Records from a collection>
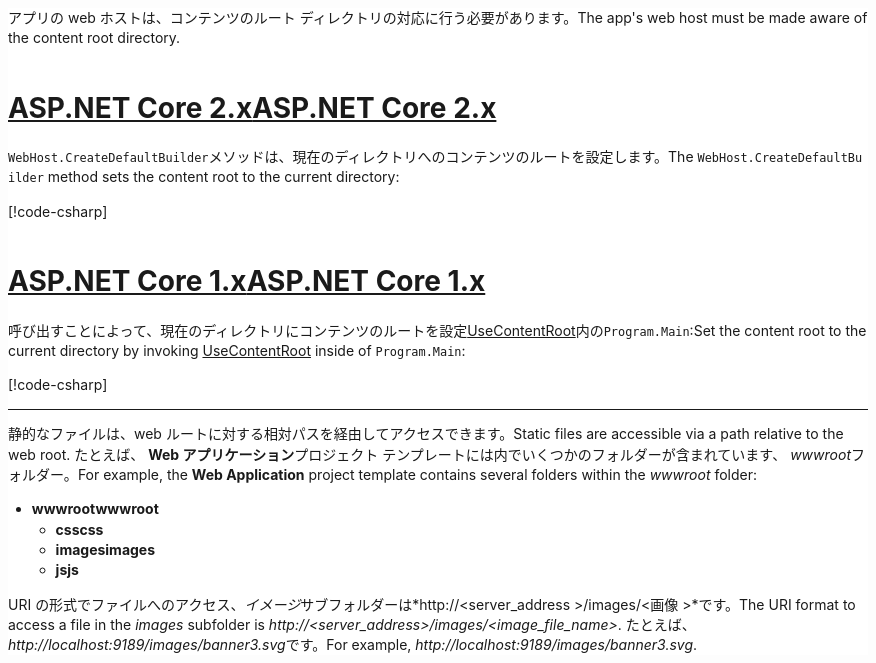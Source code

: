 
<span data-ttu-id="11f09-112">アプリの web ホストは、コンテンツのルート ディレクトリの対応に行う必要があります。</span><span class="sxs-lookup"><span data-stu-id="11f09-112">The app's web host must be made aware of the content root directory.</span></span>

# <a name="aspnet-core-2xtabaspnetcore2x"></a>[<span data-ttu-id="11f09-113">ASP.NET Core 2.x</span><span class="sxs-lookup"><span data-stu-id="11f09-113">ASP.NET Core 2.x</span></span>](#tab/aspnetcore2x)

<span data-ttu-id="11f09-114">`WebHost.CreateDefaultBuilder`メソッドは、現在のディレクトリへのコンテンツのルートを設定します。</span><span class="sxs-lookup"><span data-stu-id="11f09-114">The `WebHost.CreateDefaultBuilder` method sets the content root to the current directory:</span></span>

[!code-csharp[](../common/samples/WebApplication1DotNetCore2.0App/Program.cs?name=snippet_Main&highlight=9)]

# <a name="aspnet-core-1xtabaspnetcore1x"></a>[<span data-ttu-id="11f09-115">ASP.NET Core 1.x</span><span class="sxs-lookup"><span data-stu-id="11f09-115">ASP.NET Core 1.x</span></span>](#tab/aspnetcore1x)

<span data-ttu-id="11f09-116">呼び出すことによって、現在のディレクトリにコンテンツのルートを設定[UseContentRoot](/dotnet/api/microsoft.aspnetcore.hosting.hostingabstractionswebhostbuilderextensions.usecontentroot#Microsoft_AspNetCore_Hosting_HostingAbstractionsWebHostBuilderExtensions_UseContentRoot_Microsoft_AspNetCore_Hosting_IWebHostBuilder_System_String_)内の`Program.Main`:</span><span class="sxs-lookup"><span data-stu-id="11f09-116">Set the content root to the current directory by invoking [UseContentRoot](/dotnet/api/microsoft.aspnetcore.hosting.hostingabstractionswebhostbuilderextensions.usecontentroot#Microsoft_AspNetCore_Hosting_HostingAbstractionsWebHostBuilderExtensions_UseContentRoot_Microsoft_AspNetCore_Hosting_IWebHostBuilder_System_String_) inside of `Program.Main`:</span></span>

[!code-csharp[](static-files/samples/1x/Program.cs?name=snippet_ProgramClass&highlight=7)]

---

<span data-ttu-id="11f09-117">静的なファイルは、web ルートに対する相対パスを経由してアクセスできます。</span><span class="sxs-lookup"><span data-stu-id="11f09-117">Static files are accessible via a path relative to the web root.</span></span> <span data-ttu-id="11f09-118">たとえば、 **Web アプリケーション**プロジェクト テンプレートには内でいくつかのフォルダーが含まれています、 *wwwroot*フォルダー。</span><span class="sxs-lookup"><span data-stu-id="11f09-118">For example, the **Web Application** project template contains several folders within the *wwwroot* folder:</span></span>

* <span data-ttu-id="11f09-119">**wwwroot**</span><span class="sxs-lookup"><span data-stu-id="11f09-119">**wwwroot**</span></span>
  * <span data-ttu-id="11f09-120">**css**</span><span class="sxs-lookup"><span data-stu-id="11f09-120">**css**</span></span>
  * <span data-ttu-id="11f09-121">**images**</span><span class="sxs-lookup"><span data-stu-id="11f09-121">**images**</span></span>
  * <span data-ttu-id="11f09-122">**js**</span><span class="sxs-lookup"><span data-stu-id="11f09-122">**js**</span></span>

<span data-ttu-id="11f09-123">URI の形式でファイルへのアクセス、*イメージ*サブフォルダーは*http://\<server_address >/images/\<画像 >*です。</span><span class="sxs-lookup"><span data-stu-id="11f09-123">The URI format to access a file in the *images* subfolder is *http://\<server_address>/images/\<image_file_name>*.</span></span> <span data-ttu-id="11f09-124">たとえば、 *http://localhost:9189/images/banner3.svg*です。</span><span class="sxs-lookup"><span data-stu-id="11f09-124">For example, *http://localhost:9189/images/banner3.svg*.</span></span>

Task to complete>
The required answer is each line of the data in which the word "highlight" appears.

Solution to this task>
[!code-csharp[](../common/samples/WebApplication1DotNetCore2.0App/Program.cs?name=snippet_Main&highlight=9)]
[!code-csharp[](static-files/samples/1x/Program.cs?name=snippet_ProgramClass&highlight=7)]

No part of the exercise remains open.